Major Aussie retailers finally embrace online shopping

Sarah Michael
news.com.au
May 30, 2012

AFTER holding out in the “retail wars”, major Australian stores are finally committing to online shopping, spending millions to ramp up their offerings.

Target is the latest to expand its online range, with owner Wesfarmers today announcing plans to spend $30 to $40 million restructuring the business, including providing 60,000 products on the web.

Other changes include reducing delivery costs to ensure lower ticket prices, investing in website functionality and driving 21 per cent month-on-month online sales growth in 2012.

The move follows Myer’s recent proposal to spend $20 to $30 million to boost internet sales, and a pledge by David Jones to spend a “large component” of its projected $70 to $80 million capital expenditure on online retail.

Commonwealth Bank senior retail analyst Andrew McLennan said major Australian retailers had lost sales by leaving their online drive so late.

Smaller retailers had been filling the gap but this current push could quickly change the balance, Mr McLennan said.

“These guys have massive buying power, scale of distribution and massive advertising budgets and when they start to reallocate that to things like Google ads they absolutely swamp the little guys,” he said.

Another benefit of “coming late to the party” was to take advantage of the innovation of the past few years, he said.

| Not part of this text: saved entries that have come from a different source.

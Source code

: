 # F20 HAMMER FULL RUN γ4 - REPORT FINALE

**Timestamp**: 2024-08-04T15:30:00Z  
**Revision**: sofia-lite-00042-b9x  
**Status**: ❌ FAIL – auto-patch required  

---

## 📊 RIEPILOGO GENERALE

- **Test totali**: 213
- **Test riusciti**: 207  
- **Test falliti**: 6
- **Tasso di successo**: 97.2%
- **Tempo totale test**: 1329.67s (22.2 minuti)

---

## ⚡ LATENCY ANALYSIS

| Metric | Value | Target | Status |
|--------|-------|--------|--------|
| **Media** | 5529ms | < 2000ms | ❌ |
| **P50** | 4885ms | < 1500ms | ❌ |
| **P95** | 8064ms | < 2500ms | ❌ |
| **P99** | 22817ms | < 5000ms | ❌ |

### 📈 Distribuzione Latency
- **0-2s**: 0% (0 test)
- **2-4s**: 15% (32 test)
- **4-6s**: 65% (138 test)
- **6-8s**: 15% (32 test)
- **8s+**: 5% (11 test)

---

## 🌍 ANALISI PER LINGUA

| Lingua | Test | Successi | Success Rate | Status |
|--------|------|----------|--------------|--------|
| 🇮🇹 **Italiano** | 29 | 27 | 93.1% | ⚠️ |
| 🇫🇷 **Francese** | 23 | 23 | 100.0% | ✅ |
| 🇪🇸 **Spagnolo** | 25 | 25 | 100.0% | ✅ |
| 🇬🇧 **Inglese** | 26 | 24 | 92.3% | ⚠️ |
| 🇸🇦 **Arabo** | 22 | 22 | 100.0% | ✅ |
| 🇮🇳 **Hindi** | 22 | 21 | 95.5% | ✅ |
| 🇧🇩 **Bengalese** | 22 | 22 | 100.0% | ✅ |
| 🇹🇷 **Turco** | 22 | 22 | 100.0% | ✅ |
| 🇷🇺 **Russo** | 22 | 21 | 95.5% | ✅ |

Morningstar equities analyst James Cooper said listed companies were often slower to move on major strategy of this type.

“There’s no doubt that this is a major addition to strategy for these department stores so there’s likely to be an element of indecisiveness over what scale to actually approach the new strategy,” Mr Cooper said.

“And until they convinced themselves they wanted to invest, it would have worried investors with all this cash flow disappearing.”

He said companies needed to have a firm plan to announce before taking it to the market.

Grant Harrod, CEO of multichannel-communications firm Salmat, says moving into “omni-channel” retailing was harder for established “bricks and mortar” stores.

“It challenges everything in your business, your supply chain, your merchandising strategy,” Mr Harrod said.

“But when you have your business only online you are able to move your business warts and all online.”

The executive director of online retailer Deals Direct Paul Greenberg said there was no script for online retail and companies just had to “get into the game”.

“We’ve tried different models that haven’t succeeded, we’ve opened websites and closed them, we’ve tried different categories and product lines that haven’t worked. It’s all part of it,” Mr Greenberg said.

Mr Greenberg said the slowness of the bigger players had actually held smaller retailers back because it has sent the wrong message to the public about the credibility of online shopping.

“I’m not worried about being swamped,” he said. “I think consumers will grow, I think the pie will grow and I’m happy with a smaller slice of a bigger pie.”